Thursday, June 23, 2011

Bernanke Clueless?

He actually said:

"We don't have a precise read on why this slower pace of growth is persisting." These are his words--perhaps just an overabundance of academic caution, but a strange way, nonetheless, for the most important man in the world to phrase his thoughts.

Of course, if he had said, "Yes, we know exactly why this is happening", the reaction would have been, "Well then, do something about it!" Then he would have had to admit that he is powerless to do something about it, which is a very unbecoming admission for a world leader.

"Bernanke began speaking at 2:15, and stocks started falling at about 2:30...." Well, that makes sense. After all, when the Head Honcho admits outright (or pretends) that he's completely in the dark, the market is justified in getting a little skittish.

scaredylion
[Thanks to Allfancydress.com for the image.]

Then, according to this AP News article, Bernanke indulged in a little excuse fishing: "[T]he Fed blamed the worsening economic outlook in part on higher energy prices and the earthquake and tsunami in Japan, which slowed production of cars and other products."

Oh, so we have to go as far as Japan to find a culprit? Last time it was in China, with the savings glut.

Bernanke's comments seem disingenuous, as this writer suggests, especially coming as they do from one of the greatest economic intellects of our era. But just in case he's sincere, may I suggest he start looking closer to home?

Three elements possibly contributing to our current predicament come to mind:

1. The first is the phenomenon Robert Higgs describes as "Regime Uncertainty." (I did an earlier blog entry on this.) Essentially, businesses are hesitant to expand without some kind of reassurance about America's future politics. Will employers have to eliminate employees, drop health insurance, or simply join the upcoming national health system and cut profits? Will they have to pay new taxes, or consider outsourcing? Will compliance costs go up or down?

[Aside: Ignorance among academics about things happening at the ground level of business is astounding. All economics students, and come to think of it their professors too, should be required to spend one year as an apprentice in some business--any business--so that they can see how things transpire between the wheel and the road, down where the doers have to breathe the dusty air and scuttle about finding real solutions to real and, unlike in macroeconomics, solvable problems.]

2. Second is the very boom-bust process itself. As some economists have been saying, a country or set of countries cannot go on a hugely unsound leveraging binge without going through a terrible hangover afterward. The duration of the pain will correspond to the height of the crazy leveraging; and deleverage we must. The slog ahead could be long and difficult, like in Japan. (And John Mauldin [see below] calls Japan "a bug in search of a windshield.")

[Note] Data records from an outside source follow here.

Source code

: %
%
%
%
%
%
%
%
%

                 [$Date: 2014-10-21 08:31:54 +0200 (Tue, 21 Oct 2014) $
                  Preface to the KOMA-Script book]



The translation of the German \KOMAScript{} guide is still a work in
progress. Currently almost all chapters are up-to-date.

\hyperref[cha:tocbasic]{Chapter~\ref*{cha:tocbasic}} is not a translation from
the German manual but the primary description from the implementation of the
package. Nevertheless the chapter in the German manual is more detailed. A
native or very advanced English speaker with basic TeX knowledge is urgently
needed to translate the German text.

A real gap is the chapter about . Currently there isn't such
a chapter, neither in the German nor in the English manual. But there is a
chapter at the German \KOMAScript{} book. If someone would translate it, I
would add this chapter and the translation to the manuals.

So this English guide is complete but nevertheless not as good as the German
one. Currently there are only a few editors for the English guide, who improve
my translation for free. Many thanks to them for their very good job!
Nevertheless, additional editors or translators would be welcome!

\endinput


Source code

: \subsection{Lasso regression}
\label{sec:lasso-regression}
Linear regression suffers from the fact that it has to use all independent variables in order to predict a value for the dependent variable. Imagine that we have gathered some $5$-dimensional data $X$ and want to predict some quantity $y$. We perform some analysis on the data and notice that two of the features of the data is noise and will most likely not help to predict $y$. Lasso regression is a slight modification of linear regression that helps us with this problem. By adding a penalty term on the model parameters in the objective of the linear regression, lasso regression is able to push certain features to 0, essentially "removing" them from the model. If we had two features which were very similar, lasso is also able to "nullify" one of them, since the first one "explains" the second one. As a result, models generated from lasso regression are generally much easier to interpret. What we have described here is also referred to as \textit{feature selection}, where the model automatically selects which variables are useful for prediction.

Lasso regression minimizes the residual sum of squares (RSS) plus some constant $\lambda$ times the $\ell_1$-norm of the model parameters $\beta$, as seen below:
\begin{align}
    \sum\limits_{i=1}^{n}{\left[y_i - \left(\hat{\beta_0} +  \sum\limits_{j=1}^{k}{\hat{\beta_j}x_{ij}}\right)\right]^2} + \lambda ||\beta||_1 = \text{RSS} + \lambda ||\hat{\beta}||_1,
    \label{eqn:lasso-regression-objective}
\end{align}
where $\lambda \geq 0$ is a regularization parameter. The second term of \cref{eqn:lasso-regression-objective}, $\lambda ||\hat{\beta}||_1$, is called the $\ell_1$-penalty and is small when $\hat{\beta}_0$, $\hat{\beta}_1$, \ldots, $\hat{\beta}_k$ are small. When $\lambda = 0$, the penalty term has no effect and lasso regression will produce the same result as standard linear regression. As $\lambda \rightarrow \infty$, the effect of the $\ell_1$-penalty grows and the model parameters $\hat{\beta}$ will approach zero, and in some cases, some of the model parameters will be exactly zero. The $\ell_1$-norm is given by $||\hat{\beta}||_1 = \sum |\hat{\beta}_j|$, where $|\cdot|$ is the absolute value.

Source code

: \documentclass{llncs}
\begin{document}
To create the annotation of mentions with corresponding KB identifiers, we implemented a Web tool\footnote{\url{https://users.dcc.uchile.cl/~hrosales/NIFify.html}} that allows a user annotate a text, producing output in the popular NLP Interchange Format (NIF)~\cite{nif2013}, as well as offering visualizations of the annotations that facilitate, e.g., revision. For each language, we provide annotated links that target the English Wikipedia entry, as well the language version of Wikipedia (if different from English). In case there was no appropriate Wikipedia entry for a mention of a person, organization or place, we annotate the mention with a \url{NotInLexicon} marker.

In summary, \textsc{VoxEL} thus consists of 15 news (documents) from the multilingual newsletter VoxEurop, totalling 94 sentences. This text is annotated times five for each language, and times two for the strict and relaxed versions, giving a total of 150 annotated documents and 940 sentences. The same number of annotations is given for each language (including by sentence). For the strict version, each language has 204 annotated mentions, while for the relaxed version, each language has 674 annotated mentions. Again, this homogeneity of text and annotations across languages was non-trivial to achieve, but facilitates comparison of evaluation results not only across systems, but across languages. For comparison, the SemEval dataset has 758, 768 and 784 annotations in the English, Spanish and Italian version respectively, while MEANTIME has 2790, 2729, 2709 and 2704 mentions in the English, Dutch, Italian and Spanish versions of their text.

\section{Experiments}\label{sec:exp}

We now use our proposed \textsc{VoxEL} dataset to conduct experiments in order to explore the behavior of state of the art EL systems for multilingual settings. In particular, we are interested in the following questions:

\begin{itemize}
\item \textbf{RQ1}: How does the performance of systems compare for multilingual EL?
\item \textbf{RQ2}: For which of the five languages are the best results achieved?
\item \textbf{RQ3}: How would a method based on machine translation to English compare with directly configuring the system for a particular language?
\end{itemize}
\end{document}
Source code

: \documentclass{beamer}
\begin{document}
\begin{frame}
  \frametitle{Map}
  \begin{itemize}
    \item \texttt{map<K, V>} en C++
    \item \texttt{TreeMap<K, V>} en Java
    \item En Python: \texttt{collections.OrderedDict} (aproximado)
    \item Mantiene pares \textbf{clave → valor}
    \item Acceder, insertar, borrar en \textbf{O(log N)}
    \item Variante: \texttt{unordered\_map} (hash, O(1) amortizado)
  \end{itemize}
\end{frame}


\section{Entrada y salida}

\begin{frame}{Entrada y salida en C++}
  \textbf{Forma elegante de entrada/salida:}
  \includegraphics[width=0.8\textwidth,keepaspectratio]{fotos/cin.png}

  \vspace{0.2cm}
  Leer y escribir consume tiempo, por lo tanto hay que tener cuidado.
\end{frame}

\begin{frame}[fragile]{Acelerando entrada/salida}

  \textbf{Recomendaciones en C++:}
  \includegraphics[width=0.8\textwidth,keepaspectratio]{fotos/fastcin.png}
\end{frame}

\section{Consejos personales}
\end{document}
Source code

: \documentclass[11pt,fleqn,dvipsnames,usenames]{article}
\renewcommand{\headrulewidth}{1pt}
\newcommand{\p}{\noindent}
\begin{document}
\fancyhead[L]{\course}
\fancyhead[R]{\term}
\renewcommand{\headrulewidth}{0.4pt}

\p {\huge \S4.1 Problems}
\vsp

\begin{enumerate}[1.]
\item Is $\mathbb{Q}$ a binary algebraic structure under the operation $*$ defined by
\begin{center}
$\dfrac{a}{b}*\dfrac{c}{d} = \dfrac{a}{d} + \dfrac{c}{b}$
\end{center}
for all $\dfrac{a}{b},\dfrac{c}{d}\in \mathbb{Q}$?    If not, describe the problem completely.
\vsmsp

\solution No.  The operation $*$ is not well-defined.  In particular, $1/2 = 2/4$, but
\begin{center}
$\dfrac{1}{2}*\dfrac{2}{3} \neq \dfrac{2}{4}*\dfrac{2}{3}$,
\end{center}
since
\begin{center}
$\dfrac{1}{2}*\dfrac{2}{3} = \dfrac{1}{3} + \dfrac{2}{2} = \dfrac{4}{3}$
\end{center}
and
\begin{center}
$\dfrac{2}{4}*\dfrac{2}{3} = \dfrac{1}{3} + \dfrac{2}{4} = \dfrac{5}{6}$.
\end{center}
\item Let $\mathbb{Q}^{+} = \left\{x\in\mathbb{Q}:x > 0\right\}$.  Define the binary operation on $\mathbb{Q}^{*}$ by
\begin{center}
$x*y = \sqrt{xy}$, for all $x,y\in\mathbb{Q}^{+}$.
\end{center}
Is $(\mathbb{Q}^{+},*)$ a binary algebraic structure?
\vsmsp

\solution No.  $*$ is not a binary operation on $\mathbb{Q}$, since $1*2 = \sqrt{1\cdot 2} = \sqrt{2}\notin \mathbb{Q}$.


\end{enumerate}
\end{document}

3. Government debt. The US is playing with fire as it blows the greatest liquidity bubble of all time on the back of the world's faith in our good credit. As the AP article states, the QE1 and 2 bond-buying programs have been "controversial. Supporters say the bond purchases have kept interest rates low and encouraged spending. Low long-term rates make it easier to buy homes and cars and for companies to expand."

The same cheerleaders argue "that those lower rates have fueled a stock rally. Since Bernanke outlined plans for the program last August, the Standard & Poor's 500 index is up 24 percent. Lower rates made stocks more attractive to investors than bonds, whose yields were still falling."

But how many asset bubbles can we blow, and how much indebtedness can the country carry, especially when we hear simultaneous chastisements from Bernanke himself about the very same debt behind the bubble? According to John Mauldin and Jonathan Tepper in Endgame, the End of the Debt Supercycle and How It Changes Everything, this explosion of debt cannot go on forever. And what cannot go on forever must therefore stop. And it won't be pretty. (This book is a very good read, by the way.)

Gold, all through this, has bode its time and held onto its glitter, which is fine with me. I don't know whether it's an accurate reflection of the over-issuance of the dollar, or of coming price inflation, or current asset bubble price inflation, or of international insecurity, or all of the above; whatever it is, it's still my best friend. And I'll go with my golden instincts over Bernanke's uncertainty (feigned or real, but certainly justified) any day.